Only a number is wanted: how many lines in the listing contain the word "xmark"?
***** Data for review *****
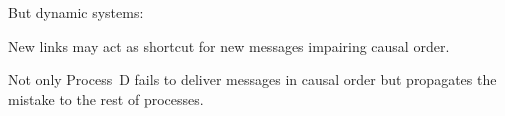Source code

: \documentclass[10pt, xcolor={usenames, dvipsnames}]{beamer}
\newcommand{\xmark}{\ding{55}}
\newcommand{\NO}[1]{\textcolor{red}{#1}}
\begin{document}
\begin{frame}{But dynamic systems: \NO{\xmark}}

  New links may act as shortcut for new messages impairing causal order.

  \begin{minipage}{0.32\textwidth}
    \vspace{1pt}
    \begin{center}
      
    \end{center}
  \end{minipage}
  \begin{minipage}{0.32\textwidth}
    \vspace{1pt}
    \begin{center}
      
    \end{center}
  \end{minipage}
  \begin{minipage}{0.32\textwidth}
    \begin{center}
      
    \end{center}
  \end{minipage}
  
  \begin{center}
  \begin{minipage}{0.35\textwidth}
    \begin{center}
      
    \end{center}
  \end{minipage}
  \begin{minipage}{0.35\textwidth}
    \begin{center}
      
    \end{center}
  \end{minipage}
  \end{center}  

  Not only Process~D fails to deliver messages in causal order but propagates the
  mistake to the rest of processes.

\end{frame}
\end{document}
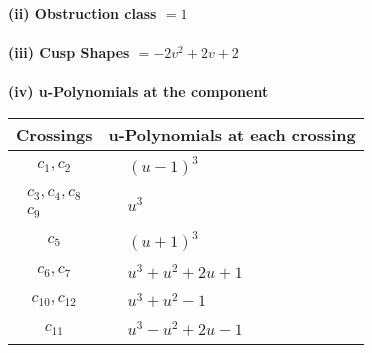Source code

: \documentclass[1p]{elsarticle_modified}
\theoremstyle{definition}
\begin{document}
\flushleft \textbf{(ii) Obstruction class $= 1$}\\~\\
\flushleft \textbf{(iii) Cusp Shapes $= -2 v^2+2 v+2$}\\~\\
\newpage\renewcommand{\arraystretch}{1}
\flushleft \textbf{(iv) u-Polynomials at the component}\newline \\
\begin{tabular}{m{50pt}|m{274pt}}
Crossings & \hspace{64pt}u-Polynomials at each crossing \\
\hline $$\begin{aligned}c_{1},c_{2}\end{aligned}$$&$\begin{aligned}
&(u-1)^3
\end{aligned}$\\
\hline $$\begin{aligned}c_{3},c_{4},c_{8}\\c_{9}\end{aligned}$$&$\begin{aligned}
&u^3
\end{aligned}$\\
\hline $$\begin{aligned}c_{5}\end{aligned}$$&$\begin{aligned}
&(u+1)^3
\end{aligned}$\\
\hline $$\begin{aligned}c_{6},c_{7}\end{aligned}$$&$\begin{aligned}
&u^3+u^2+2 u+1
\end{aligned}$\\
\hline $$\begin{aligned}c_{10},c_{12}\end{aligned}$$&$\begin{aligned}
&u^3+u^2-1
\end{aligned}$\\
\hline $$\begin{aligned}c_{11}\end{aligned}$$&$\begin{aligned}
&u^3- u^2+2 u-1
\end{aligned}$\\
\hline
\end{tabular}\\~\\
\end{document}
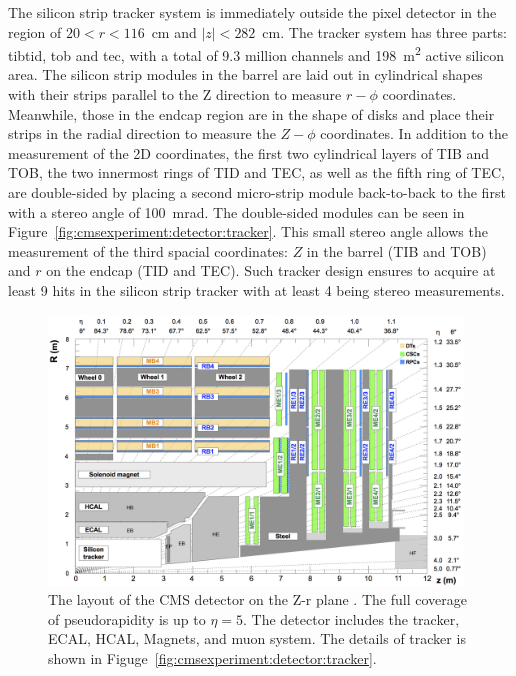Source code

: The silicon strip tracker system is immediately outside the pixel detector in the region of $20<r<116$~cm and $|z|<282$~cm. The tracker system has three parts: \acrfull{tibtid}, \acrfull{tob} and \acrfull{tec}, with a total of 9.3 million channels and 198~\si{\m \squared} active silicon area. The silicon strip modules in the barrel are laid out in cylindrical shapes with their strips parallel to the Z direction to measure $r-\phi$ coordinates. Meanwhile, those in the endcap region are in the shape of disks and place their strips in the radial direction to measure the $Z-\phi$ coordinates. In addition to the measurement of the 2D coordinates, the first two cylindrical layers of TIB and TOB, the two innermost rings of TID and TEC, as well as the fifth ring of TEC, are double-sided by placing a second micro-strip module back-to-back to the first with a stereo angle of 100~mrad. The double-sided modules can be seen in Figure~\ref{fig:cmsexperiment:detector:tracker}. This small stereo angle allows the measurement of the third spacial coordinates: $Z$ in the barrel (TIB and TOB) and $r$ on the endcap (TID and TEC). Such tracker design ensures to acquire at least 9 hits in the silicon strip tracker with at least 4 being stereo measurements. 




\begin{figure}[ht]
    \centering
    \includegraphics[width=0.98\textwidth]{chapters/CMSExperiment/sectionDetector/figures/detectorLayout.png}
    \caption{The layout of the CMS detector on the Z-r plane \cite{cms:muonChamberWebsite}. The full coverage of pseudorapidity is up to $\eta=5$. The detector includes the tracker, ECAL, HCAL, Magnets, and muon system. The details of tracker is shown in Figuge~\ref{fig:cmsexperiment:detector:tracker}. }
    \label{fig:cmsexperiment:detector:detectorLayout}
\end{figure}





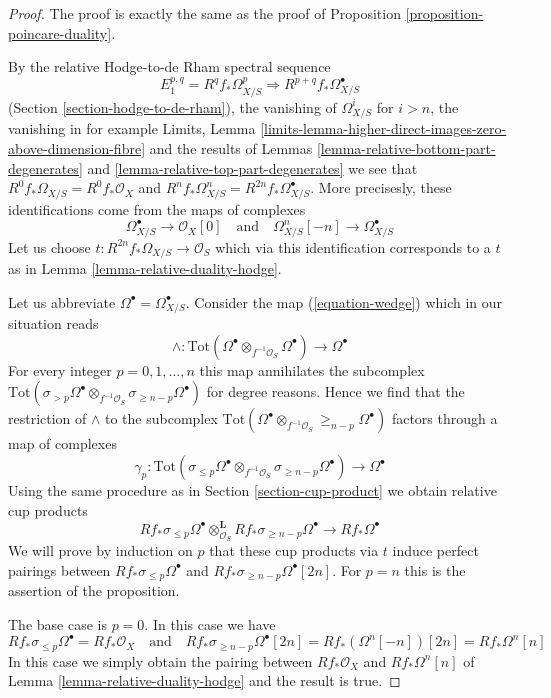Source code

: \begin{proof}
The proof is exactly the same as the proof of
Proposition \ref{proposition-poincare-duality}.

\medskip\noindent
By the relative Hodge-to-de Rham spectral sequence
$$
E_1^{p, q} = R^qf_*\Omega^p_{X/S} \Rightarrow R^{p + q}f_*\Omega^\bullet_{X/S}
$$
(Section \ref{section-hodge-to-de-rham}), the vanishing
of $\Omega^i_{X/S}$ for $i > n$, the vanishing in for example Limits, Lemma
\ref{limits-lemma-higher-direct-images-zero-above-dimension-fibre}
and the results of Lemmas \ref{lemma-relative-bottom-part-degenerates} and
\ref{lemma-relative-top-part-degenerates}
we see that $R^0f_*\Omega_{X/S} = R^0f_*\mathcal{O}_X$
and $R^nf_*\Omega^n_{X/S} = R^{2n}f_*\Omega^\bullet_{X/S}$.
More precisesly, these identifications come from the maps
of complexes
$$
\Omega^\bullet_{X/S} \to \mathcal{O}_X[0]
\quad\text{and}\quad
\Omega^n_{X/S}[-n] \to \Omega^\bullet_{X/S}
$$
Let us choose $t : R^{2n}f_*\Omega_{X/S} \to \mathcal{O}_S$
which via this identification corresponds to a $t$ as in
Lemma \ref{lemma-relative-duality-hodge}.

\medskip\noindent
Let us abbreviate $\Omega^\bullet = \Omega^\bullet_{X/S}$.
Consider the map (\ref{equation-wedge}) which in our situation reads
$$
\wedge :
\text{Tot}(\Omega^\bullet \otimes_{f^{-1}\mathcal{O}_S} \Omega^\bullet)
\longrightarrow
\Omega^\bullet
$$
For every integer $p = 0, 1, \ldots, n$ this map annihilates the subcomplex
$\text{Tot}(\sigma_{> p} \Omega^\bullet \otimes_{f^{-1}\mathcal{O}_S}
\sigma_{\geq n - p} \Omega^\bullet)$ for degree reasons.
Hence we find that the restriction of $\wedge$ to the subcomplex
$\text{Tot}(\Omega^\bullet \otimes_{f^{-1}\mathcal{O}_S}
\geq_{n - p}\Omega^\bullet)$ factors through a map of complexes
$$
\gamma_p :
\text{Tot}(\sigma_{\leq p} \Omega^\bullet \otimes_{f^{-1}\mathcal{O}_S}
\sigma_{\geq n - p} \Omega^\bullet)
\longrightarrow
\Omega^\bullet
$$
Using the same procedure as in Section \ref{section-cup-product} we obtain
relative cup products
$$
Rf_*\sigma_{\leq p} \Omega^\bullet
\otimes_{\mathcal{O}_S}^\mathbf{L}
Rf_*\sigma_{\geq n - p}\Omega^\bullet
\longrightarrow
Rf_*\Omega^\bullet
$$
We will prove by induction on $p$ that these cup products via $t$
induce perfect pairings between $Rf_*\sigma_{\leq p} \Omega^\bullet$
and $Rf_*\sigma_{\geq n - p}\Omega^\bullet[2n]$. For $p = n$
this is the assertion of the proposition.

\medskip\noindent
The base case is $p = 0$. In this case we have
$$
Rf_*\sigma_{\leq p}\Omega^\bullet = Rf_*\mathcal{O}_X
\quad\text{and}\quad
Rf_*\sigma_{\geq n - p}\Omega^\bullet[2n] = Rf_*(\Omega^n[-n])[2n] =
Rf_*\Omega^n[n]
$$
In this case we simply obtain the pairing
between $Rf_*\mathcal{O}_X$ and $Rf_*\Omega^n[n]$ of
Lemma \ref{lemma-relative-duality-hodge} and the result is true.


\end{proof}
*****
• **Task result**: 2